André attend lui aussi, une main posée à côté de celle de Louise. Il aimerait la prendre, mais, comme toujours, il retient son geste. Il s’autorise juste à s’approcher d’elle. Doucement. Très doucement. Une précaution qu’elle ne verra sans doute pas, mais qui calme un peu ses inquiétudes. Il lui rappelle la bougie qui penche de plus en plus. Comme il est à moitié sourd, il pense que tout le monde a besoin qu’on lui parle à l’oreille. Louise ne veut pas de cette voix tout contre elle. Cette voix râpeuse, qui gratte comme une veste. Et vieille. Si vieille. C’est pourtant elle qui ramène Louise, la repêche du grand trou ouvert où ne chante plus que le froid. Monsieur A donne beaucoup, mais reprend encore plus. Il est comme le lierre sur l’arbre, un semblant de vie qui enlace les siècles passés pour mieux les abattre. C’est Louise qui pose sa main sur celle d’André pour le remercier. Pour se réchauffer de ce courant d’air glacial qui lui court dans le dos. C’est tout ce qui reste des frissons et du feu sur sa peau amnésiée. Quand elle souffle enfin sur la flamme, tout le monde applaudit. Même Josette qui a l’air de se demander pourquoi. Gisèle lui fait signe de taper des mains encore plus fort pour que ça passe. La fumée monte, légère et droite, sans atteindre tout à fait le plafond.

*
 

André prépare cet après-midi depuis des jours. Une des aides-soignantes l’a aidé en début de semaine pour commander sur Internet ce parfum qui lui va si bien. Il a demandé à être rasé de près et à ce que la coiffeuse le prenne en premier pour être sûr de passer. Il n’a pas voulu de chocolats ni de fleurs. Par lettre, il a envoyé son fils en quête d’anciennes partitions, précisant qu’il voulait « quelque chose d’un peu rare », que c’était « pour une amie chère ». Il n’a pas trouvé de mots plus justes pour parler de Louise sans en dire trop. D’habitude, il se débrouille avec son déambulateur, mais il lui a promis un tour entier du parc pour son anniversaire et il a peur que sa jambe le lâche. Une chaise rutilante les attend devant l’ascenseur. Il préférerait tenir Louise par le bras, mais à leurs âges, il faut savoir composer avec ce qu’on a, et on n’a souvent pas le choix.
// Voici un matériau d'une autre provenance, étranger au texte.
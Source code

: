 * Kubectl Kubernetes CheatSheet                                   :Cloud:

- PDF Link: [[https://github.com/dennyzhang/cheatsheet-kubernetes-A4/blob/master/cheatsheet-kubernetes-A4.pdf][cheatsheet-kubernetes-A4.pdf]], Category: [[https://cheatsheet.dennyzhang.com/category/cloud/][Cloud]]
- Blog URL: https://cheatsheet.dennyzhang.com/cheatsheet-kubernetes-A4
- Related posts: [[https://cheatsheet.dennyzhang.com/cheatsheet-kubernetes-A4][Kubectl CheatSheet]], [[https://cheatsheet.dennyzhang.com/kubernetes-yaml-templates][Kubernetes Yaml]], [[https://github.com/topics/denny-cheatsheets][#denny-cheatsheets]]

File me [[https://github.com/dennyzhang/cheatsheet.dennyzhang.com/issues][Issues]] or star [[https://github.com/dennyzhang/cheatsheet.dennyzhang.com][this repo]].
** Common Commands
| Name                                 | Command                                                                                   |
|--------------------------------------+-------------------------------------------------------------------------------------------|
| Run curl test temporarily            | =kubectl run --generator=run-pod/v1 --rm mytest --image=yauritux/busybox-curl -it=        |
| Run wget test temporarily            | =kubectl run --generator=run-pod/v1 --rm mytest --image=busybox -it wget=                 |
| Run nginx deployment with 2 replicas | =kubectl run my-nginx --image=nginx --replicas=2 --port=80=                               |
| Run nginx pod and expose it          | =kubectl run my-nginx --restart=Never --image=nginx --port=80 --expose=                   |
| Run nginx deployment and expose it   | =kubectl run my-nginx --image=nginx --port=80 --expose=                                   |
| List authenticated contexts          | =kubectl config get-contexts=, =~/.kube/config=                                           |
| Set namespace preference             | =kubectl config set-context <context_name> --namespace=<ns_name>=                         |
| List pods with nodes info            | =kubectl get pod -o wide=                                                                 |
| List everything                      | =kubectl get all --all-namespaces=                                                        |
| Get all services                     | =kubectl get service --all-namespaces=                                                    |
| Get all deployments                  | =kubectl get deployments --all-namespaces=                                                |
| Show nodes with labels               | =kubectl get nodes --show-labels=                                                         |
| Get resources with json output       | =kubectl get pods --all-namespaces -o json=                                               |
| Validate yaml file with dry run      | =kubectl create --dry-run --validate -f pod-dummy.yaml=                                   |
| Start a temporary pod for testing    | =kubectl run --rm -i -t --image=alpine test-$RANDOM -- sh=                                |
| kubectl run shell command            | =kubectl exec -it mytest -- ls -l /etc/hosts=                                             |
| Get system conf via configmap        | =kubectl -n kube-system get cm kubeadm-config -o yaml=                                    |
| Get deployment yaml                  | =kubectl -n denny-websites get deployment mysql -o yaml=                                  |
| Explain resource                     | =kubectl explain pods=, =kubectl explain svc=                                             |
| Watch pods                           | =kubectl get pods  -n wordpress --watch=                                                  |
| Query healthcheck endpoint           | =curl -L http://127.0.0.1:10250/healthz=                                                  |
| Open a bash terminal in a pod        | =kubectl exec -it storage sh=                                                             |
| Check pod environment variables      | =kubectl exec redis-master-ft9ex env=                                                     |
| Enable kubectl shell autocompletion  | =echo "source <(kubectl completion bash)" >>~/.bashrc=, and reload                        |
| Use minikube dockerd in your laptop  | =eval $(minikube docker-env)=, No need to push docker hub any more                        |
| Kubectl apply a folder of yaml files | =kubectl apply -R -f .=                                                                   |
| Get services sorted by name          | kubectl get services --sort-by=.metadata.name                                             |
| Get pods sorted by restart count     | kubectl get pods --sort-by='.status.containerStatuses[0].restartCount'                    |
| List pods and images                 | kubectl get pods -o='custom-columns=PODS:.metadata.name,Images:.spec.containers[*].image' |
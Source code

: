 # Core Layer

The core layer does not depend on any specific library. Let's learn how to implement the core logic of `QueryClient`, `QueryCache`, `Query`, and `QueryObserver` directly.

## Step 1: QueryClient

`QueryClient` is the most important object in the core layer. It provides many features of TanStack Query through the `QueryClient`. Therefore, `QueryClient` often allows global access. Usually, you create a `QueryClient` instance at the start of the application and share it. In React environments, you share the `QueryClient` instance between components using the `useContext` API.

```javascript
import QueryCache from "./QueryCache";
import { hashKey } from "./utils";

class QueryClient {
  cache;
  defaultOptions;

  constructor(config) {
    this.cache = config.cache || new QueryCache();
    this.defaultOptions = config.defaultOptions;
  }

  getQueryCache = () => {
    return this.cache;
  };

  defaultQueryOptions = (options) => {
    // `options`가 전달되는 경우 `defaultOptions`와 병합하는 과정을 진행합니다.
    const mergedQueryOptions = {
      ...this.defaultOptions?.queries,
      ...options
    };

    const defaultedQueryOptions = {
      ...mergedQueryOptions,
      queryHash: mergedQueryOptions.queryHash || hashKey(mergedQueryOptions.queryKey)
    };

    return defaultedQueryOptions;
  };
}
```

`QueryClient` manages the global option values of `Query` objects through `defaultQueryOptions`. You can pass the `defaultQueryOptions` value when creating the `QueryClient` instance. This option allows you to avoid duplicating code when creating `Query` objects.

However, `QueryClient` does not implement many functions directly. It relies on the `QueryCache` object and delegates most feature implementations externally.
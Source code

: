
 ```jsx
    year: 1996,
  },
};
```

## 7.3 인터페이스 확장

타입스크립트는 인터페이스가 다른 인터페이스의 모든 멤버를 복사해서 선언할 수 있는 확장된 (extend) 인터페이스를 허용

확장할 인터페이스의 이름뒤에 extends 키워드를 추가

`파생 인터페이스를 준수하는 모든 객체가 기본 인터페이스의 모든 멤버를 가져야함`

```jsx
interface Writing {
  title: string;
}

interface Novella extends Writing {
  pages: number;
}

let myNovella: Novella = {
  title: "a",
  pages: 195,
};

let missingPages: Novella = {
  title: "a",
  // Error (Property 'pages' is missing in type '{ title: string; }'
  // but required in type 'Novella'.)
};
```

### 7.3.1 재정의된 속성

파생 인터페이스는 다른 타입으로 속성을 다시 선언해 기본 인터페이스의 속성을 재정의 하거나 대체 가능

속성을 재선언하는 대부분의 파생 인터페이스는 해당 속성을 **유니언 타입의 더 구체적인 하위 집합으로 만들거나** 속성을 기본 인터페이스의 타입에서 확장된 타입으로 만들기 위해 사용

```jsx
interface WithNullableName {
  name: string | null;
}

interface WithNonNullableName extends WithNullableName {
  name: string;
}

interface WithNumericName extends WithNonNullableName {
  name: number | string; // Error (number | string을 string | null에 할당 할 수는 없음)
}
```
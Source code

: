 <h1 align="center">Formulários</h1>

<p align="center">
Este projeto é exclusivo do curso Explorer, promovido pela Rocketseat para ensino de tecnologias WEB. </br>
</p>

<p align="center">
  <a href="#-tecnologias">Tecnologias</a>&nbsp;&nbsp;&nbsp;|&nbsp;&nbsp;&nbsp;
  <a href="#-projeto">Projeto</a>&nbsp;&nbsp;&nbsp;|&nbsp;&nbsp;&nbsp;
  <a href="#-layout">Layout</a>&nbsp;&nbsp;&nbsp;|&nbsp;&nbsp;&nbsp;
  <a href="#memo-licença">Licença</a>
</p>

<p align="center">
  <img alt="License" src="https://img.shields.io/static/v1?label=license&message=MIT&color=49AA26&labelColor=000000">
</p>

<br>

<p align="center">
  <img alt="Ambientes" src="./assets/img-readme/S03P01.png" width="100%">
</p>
Le parc qui entoure les Glycines est une des fiertés de l’établissement. Sur les brochures de présentation, il s’affiche en pleine page. Photoshop a gommé tout ce qui était inutile : le sentier goudronné pour que les roues ne s’embourbent pas et les bancs placés tous les dix mètres comme des bouées... Sur les photos, il n’y a que des massifs colorés et des vues dégagées. Louise pousse la chaise et André la conversation. Il ne veut pas laisser s’installer le silence, il a peur que Louise s’y échappe, comme tout à l’heure dans la grande salle. Ils parlent de fleurs et de périodes de floraison pendant un moment. Ce n’est pas passionnant, surtout que ni Louise ni lui n’ont vraiment d’intérêt pour la botanique, mais ce n’est pas facile de se parler quand on est vieux. Pourtant, André s’est promis de tout lui dire aujourd’hui, d’arrêter d’être ce vieil adolescent fébrile dont les infirmières se moquent gentiment. Il sait ce qu’elles disent derrière son dos. Il les soupçonne même de faire quelques paris en salle de repos. Il y a de quoi après tout. André a toujours aimé séduire, il s’est même cru quelques talents, mais voilà que, face à Louise, il reste coi. Comme si elle était la première femme qu’il rencontrait. Qu'il n’avait croisé jusque-là que des ombres, des présences douces, légères, mais sans relief. Même sa propre épouse n’a jamais éveillé en lui un tel trouble. Louise l’impressionne, l’intimide. Peut-être à cause de cette façon qu'elle a de tenir sa tête : droite, digne. Elle est plus petite que lui, mais il lui semble devoir toujours lever les yeux pour arriver jusqu'à elle. Et puis il y a ce chignon qu’elle porte toujours. Un lourd chignon blanc reposant sur sa nuque. Il a une envie folle d’en défaire les épingles, d’en bousculer l’ordonnance, comme pour se venger du temps qu'elle a mis à venir. Pourquoi Louise lui apparaît-elle seulement maintenant, à la fin du jour, quand la force de saisir décroît ? Il n’est bon qu’à lui griffonner des petits mots qu’il n’ose même pas lui remettre. Des petits mots qui, la nuit, deviennent de longues lettres. Des mots trop grands pour sa bouche trop petite, érodée par des phrases de plus en plus courtes et insipides. Parler, quand on est vieux, c’est comme apprendre une nouvelle langue. Une langue fatiguée, sans ambition. Tout juste bonne pour les petits conditionnels modestes et les verbes sans passion. Une langue qui se rabougrit, comme tout le reste.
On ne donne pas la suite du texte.